The judgement acknowledges that "ping" data had to be accessed from phone company, and that "pinging" the phone is an activity engaged in by the DEA agents on the suspect's phone, but somehow sticks with the emanating logic: "a federal magistrate judge, on July 12, 2006, authoriz[ed] the phone company to release subscriber information, cell site information, GPS real-time location, and “ping” data for the 6447 phone in order to learn Big Foot’s location while he was en route to deliver the drugs." (p4, par1)
(By pining the first phone and realizing it was at Big Foot's home, and not on the road with him, the DEA agents got another "authorization" for the release of the same data for a second "6820" phone.)
"By continuously “pinging” the 6820 phone, authorities learned that Big Foot left Tucson, Arizona on Friday, July 14, 2006, and was traveling on Interstate 40 across Texas. At no point did agents follow the vehicle or conduct any type of visual surveillance.
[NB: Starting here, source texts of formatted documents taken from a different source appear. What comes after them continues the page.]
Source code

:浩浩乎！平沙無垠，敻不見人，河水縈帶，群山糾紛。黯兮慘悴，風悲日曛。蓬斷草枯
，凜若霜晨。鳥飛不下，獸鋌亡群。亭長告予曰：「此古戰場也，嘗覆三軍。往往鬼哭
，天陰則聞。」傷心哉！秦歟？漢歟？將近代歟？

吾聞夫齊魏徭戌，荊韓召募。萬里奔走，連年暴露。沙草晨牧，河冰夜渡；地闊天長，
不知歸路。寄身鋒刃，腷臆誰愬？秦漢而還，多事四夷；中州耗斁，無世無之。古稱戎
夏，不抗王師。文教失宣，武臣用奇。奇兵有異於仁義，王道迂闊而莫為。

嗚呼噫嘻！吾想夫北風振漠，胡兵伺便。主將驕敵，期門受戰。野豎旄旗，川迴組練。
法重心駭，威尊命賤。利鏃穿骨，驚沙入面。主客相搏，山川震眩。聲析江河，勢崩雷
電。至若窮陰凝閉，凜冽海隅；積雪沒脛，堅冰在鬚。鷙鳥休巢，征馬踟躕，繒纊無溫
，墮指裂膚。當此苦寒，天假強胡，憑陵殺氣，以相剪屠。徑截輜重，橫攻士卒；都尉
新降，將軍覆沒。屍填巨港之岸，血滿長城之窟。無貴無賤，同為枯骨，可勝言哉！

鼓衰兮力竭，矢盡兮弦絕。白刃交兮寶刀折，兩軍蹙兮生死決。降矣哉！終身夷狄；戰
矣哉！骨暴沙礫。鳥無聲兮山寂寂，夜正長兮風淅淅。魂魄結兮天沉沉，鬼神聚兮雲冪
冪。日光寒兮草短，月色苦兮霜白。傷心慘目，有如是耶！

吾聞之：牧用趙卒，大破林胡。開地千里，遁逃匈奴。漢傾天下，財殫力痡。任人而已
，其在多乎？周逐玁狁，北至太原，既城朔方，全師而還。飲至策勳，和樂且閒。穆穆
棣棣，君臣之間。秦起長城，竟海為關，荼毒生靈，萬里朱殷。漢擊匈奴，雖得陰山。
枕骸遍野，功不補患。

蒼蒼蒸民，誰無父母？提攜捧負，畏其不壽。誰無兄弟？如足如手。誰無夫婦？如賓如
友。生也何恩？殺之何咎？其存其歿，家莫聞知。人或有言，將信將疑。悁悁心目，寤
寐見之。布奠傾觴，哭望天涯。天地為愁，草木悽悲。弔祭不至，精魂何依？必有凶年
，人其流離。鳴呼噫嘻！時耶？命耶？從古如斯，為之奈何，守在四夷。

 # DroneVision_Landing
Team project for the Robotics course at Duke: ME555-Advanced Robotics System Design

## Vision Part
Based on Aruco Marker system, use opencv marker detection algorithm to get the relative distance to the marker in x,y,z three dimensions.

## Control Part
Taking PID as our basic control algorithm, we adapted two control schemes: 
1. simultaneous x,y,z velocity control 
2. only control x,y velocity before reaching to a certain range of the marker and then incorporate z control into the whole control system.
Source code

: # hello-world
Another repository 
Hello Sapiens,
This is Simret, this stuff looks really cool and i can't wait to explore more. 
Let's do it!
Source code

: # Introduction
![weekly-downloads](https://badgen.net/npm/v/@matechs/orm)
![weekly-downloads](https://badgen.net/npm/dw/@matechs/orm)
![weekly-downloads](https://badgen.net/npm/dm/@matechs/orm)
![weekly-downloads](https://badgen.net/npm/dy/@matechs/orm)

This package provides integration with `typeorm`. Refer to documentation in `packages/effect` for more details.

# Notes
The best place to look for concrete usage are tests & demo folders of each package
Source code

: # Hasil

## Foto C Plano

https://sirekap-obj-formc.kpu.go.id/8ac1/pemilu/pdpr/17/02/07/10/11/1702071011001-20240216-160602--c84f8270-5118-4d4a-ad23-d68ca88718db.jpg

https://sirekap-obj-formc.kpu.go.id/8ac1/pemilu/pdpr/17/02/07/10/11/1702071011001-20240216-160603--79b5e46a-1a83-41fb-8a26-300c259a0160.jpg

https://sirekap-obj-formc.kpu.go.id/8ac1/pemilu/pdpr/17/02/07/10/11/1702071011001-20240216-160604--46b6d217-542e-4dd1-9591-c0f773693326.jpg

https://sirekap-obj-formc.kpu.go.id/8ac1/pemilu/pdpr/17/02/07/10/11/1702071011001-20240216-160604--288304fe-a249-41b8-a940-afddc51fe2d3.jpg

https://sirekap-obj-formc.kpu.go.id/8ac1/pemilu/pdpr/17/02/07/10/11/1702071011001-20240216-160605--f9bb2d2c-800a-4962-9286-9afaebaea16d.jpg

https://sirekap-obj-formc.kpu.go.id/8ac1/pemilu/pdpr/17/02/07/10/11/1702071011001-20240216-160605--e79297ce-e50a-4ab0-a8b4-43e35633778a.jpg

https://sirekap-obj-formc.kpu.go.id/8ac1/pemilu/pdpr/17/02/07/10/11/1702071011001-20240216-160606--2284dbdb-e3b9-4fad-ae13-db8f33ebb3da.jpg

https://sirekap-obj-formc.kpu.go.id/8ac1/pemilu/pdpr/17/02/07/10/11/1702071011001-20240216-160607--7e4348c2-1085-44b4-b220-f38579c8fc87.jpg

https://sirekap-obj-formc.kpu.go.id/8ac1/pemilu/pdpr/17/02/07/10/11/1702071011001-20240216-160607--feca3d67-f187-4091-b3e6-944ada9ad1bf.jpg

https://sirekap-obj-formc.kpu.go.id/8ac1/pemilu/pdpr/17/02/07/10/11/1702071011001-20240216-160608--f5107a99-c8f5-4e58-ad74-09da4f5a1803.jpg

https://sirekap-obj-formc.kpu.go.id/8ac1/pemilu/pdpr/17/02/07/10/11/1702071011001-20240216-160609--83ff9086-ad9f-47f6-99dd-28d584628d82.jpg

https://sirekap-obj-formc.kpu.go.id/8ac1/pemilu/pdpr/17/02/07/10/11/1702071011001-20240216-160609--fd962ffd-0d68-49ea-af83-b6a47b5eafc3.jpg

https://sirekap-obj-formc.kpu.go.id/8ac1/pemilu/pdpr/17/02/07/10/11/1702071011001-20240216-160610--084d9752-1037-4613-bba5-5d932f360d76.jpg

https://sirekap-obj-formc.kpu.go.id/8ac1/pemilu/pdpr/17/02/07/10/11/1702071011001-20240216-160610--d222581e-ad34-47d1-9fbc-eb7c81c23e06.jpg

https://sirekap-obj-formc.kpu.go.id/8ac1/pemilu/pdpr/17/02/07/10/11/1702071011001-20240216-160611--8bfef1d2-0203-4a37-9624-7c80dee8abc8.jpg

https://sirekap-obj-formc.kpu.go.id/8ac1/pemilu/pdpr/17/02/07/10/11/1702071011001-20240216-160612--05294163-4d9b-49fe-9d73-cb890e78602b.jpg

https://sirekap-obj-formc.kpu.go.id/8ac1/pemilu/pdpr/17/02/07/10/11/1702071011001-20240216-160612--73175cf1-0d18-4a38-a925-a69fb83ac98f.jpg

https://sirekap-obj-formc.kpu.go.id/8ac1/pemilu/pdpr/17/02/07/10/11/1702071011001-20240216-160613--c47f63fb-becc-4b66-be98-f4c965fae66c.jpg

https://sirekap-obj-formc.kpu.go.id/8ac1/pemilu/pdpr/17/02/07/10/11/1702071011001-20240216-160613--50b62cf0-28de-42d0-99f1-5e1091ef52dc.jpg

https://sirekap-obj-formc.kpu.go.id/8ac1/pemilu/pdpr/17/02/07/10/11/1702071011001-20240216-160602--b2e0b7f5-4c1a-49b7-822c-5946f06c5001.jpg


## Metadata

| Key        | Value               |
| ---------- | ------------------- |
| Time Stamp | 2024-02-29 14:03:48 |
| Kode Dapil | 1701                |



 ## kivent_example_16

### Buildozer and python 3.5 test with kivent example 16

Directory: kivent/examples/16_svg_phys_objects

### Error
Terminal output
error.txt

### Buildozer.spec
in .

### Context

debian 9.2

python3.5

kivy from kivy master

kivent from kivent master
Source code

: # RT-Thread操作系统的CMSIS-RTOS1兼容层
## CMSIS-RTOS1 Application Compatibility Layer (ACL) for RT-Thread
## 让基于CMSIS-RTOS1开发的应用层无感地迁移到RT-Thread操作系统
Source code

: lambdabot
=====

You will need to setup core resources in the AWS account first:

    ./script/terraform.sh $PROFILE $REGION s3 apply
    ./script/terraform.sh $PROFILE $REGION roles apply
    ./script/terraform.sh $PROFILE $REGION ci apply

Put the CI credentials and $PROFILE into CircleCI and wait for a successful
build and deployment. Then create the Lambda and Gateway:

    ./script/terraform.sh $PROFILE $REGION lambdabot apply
At around 2:00 a.m. on Sunday, July 16, 2006, the GPS indicated that the 6820 phone had stopped somewhere near Abilene, Texas." (p4, par3)
That's where they moved in, did a K-9 walk-around of the RV, and then arrested him.
In the judgement about the 4th Amendment violation:
"If a tool used to transport contraband gives off a signal that can be tracked for location, certainly the police can track the signal."
Of course, GPS clients like the suspect's phone do not actually give of a position signal, which is why they had to ping it. Rogers' logic is most carefully stated in the following, and so perhaps this could be the grounds for a new appeal:
"This case is different from the recent Supreme Court decision in United States
v. Jones, 132 S. Ct. 945 (2012). That case involved the secret placement of a tracking
device on the defendant’s car, id. at 948, and the Court’s opinion explicitly relied on the
trespassory nature of the police action. Id. at 949. Although Fourth Amendment
jurisprudence includes an assessment of the defendant’s reasonable expectation of
privacy, that “d[oes] not erode the principle ‘that, when the Government does engage in
physical intrusion of a constitutionally protected area in order to obtain information, that
intrusion may constitute a violation of the Fourth Amendment.’” Id. at 951 (quoting
Knotts, 460 U.S. at 286 (Brennan, J., concurring)). No such physical intrusion occurred
in Skinner’s case. Skinner himself obtained the cell phone for the purpose of
communication, and that phone included the GPS technology used to track the phone’s
whereabouts. The majority in Jones based its decision on the fact that the police had to
“physically occup[y] private property for the purpose of obtaining information.”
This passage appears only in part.